SEOUL, Aug. 17 (Korea Bizwire) – The Korea Food & Drug Administration is set to introduce a new measure making public information about harmful tobacco ingredients in an effort to curb smoking in the country.
According to the Korea Food & Drug Administration (KFDA) on Wednesday, the government branch is currently considering the means to require tobacco companies to submit data on ingredients they use, which they hope to disclose to the public, a measure that is expected to take effect in 2018.
The KFDA’s decision comes on the heels of criticism from the public over the lack of guidelines outlining ingredients used in tobacco products that can be harmful to one’s health, unlike in the U.S. and European countries where this type of disclosure is mandatory.

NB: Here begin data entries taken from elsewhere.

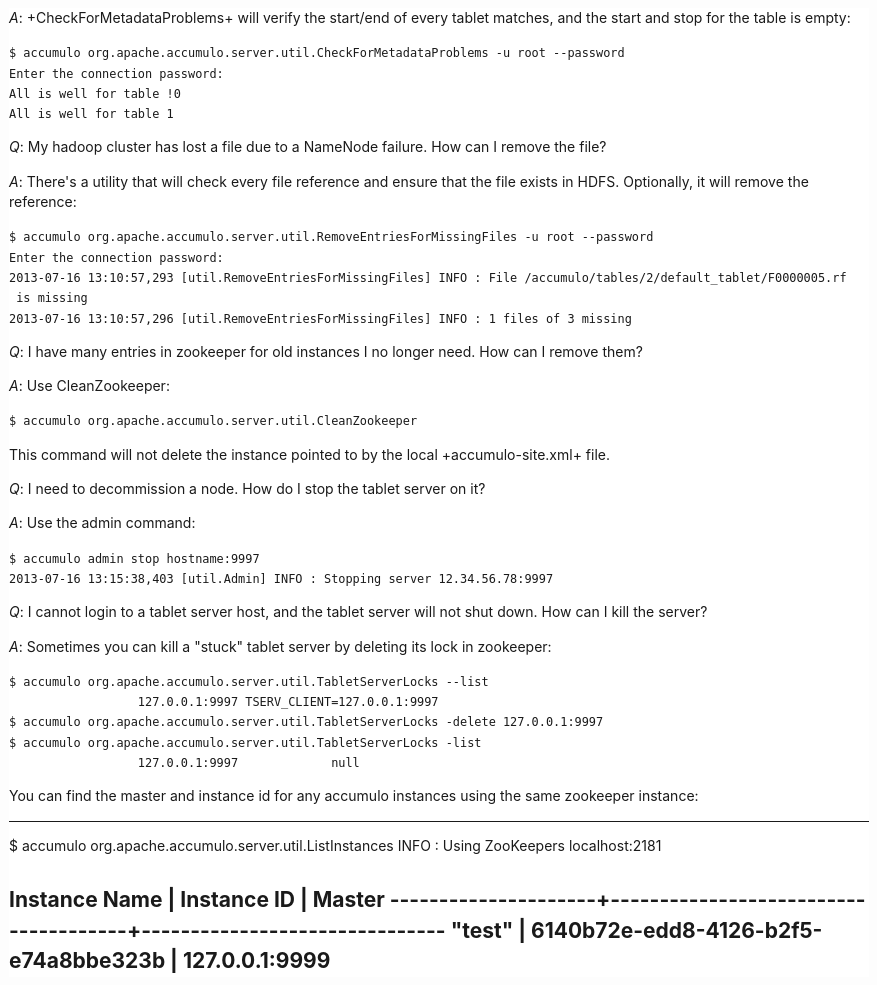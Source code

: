 *A*: +CheckForMetadataProblems+ will verify the start/end of
every tablet matches, and the start and stop for the table is empty:

    $ accumulo org.apache.accumulo.server.util.CheckForMetadataProblems -u root --password
    Enter the connection password:
    All is well for table !0
    All is well for table 1

*Q*: My hadoop cluster has lost a file due to a NameNode failure.  How can I remove the file?

*A*: There's a utility that will check every file reference and ensure
that the file exists in HDFS.  Optionally, it will remove the
reference:

    $ accumulo org.apache.accumulo.server.util.RemoveEntriesForMissingFiles -u root --password
    Enter the connection password:
    2013-07-16 13:10:57,293 [util.RemoveEntriesForMissingFiles] INFO : File /accumulo/tables/2/default_tablet/F0000005.rf
     is missing
    2013-07-16 13:10:57,296 [util.RemoveEntriesForMissingFiles] INFO : 1 files of 3 missing

*Q*: I have many entries in zookeeper for old instances I no longer need.  How can I remove them?

*A*: Use CleanZookeeper:

    $ accumulo org.apache.accumulo.server.util.CleanZookeeper

This command will not delete the instance pointed to by the local +accumulo-site.xml+ file.

*Q*: I need to decommission a node.  How do I stop the tablet server on it?

*A*: Use the admin command:

    $ accumulo admin stop hostname:9997
    2013-07-16 13:15:38,403 [util.Admin] INFO : Stopping server 12.34.56.78:9997

*Q*: I cannot login to a tablet server host, and the tablet server will not shut down.  How can I kill the server?

*A*: Sometimes you can kill a "stuck" tablet server by deleting its lock in zookeeper:

    $ accumulo org.apache.accumulo.server.util.TabletServerLocks --list
                      127.0.0.1:9997 TSERV_CLIENT=127.0.0.1:9997
    $ accumulo org.apache.accumulo.server.util.TabletServerLocks -delete 127.0.0.1:9997
    $ accumulo org.apache.accumulo.server.util.TabletServerLocks -list
                      127.0.0.1:9997             null

You can find the master and instance id for any accumulo instances using the same zookeeper instance:

----
$ accumulo org.apache.accumulo.server.util.ListInstances
INFO : Using ZooKeepers localhost:2181

 Instance Name       | Instance ID                          | Master
---------------------+--------------------------------------+-------------------------------
              "test" | 6140b72e-edd8-4126-b2f5-e74a8bbe323b |                127.0.0.1:9999
----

Along with the dissemination of information on toxic ingredients provided by tobacco companies, the KFDA plans to launch its own studies into the harmful effect of the ingredients, the findings of which they hope to disclose by 2019.

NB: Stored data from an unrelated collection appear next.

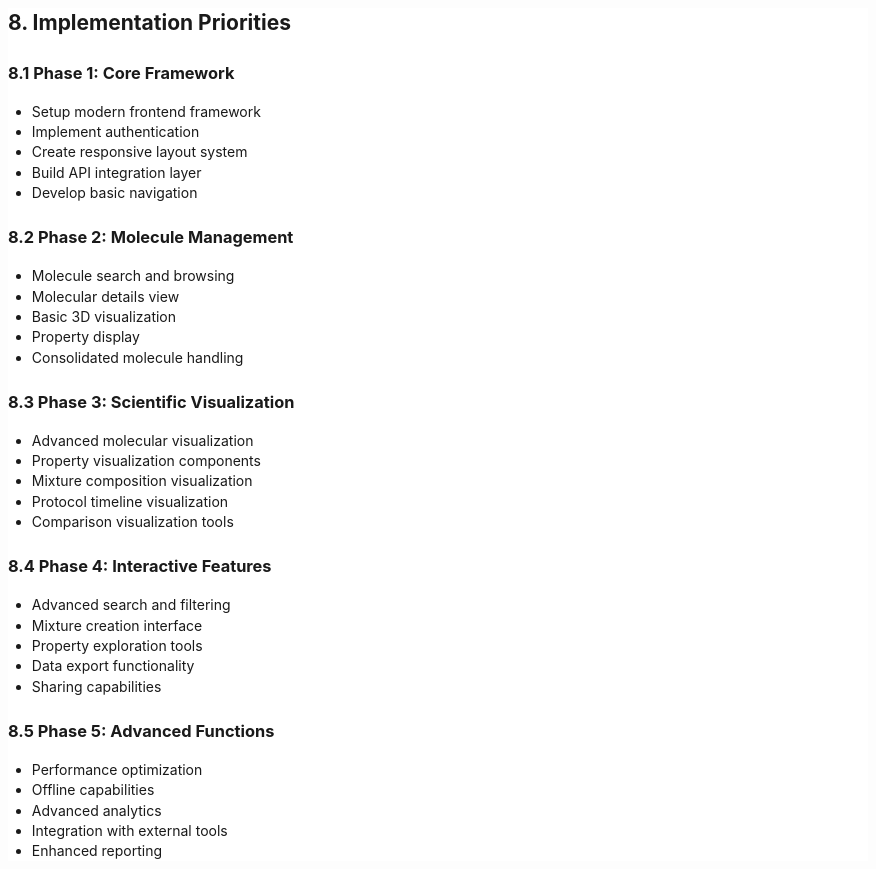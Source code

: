 ## 8. Implementation Priorities

### 8.1 Phase 1: Core Framework
- Setup modern frontend framework
- Implement authentication
- Create responsive layout system
- Build API integration layer
- Develop basic navigation

### 8.2 Phase 2: Molecule Management
- Molecule search and browsing
- Molecular details view
- Basic 3D visualization
- Property display
- Consolidated molecule handling

### 8.3 Phase 3: Scientific Visualization
- Advanced molecular visualization
- Property visualization components
- Mixture composition visualization
- Protocol timeline visualization
- Comparison visualization tools

### 8.4 Phase 4: Interactive Features
- Advanced search and filtering
- Mixture creation interface
- Property exploration tools
- Data export functionality
- Sharing capabilities

### 8.5 Phase 5: Advanced Functions
- Performance optimization
- Offline capabilities
- Advanced analytics
- Integration with external tools
- Enhanced reporting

Formaldehyde in regular cigarettes and acrolein in e-cigarettes are among dozens of harmful ingredients, the effects of which will be looked into by South Korean health authorities in the near future.
Standards capping the maximum quantities of harmful ingredients such as nicotine, tar, and carbon monoxide will also be set as part of the KFDA’s new regulatory efforts to make the negative impact of smoking more widely known to the general South Korean public.
Currently, only information on tar and nicotine must be displayed on cigarette packages produced in South Korea, despite a recommendation from the World Health Organization that tobacco companies provide further information on ingredients for the government to better educate the public, which has been made a requirement in places like the U.S. and Europe.
In the U.S., for instance, the Family Smoking Prevention and Tobacco Control Act has forced tobacco companies to report ingredients and additives to the Food and Drug Administration (FDA), as well as findings from research conducted on their effects.
Previously in South Korea, calls for information disclosure grew among civic groups, politicians and the government but the efforts by some politicians to pass legislation didn’t come to fruition in the end, primarily due to strong opposition from the tobacco industry.